To send BTC from an address the private key of which you own, you need software to generate and sign a transaction. You’ll need to import the private key into such software. Due to the security implication of giving a third party your private key, it is recommended you move the entirety of the funds to another address as soon as possible – either fully moving them to someone else, or sending whichever amount you intend to send, and then moving the rest to a new address.
Create an account on the Blockchain.info site, then click on Settings -> Addresses once you reach the dashboard screen.
Click “Import Bitcoin Address”.
The following screen will let you either scan a QR code or manually input a private key by typing it in.
Once the import is complete, your funds will be ready for sending. Click “Send” at the top of the screen to do so – you’ll need the public address of another wallet as recipient.
Sweep vs Import
It’s important to know the difference between sweeping and importing private keys.

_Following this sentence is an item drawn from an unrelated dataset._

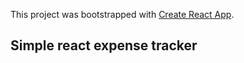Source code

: This project was bootstrapped with [Create React App](https://github.com/facebook/create-react-app).

## Simple react expense tracker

When you import a private key into a software wallet, you let the original user of the private key – be it you or someone else – re-import the same key somewhere else and still have access to the funds. Once the funds are spent (sent) at any imported location, they disappear from both. If you’re certain that you’re the only person to ever have laid eyes on your private key, importing is just fine and secure an option.
Sweeping is importing a private key and immediately moving all funds to a newly generated address. This makes the imported private key useless because it no longer contains any funds, so importing it elsewhere has no advantages. This costs money – a mining fee has to be paid – and it takes time: confirming the transaction can take hours, even days, depending on the busyness of the network at the time.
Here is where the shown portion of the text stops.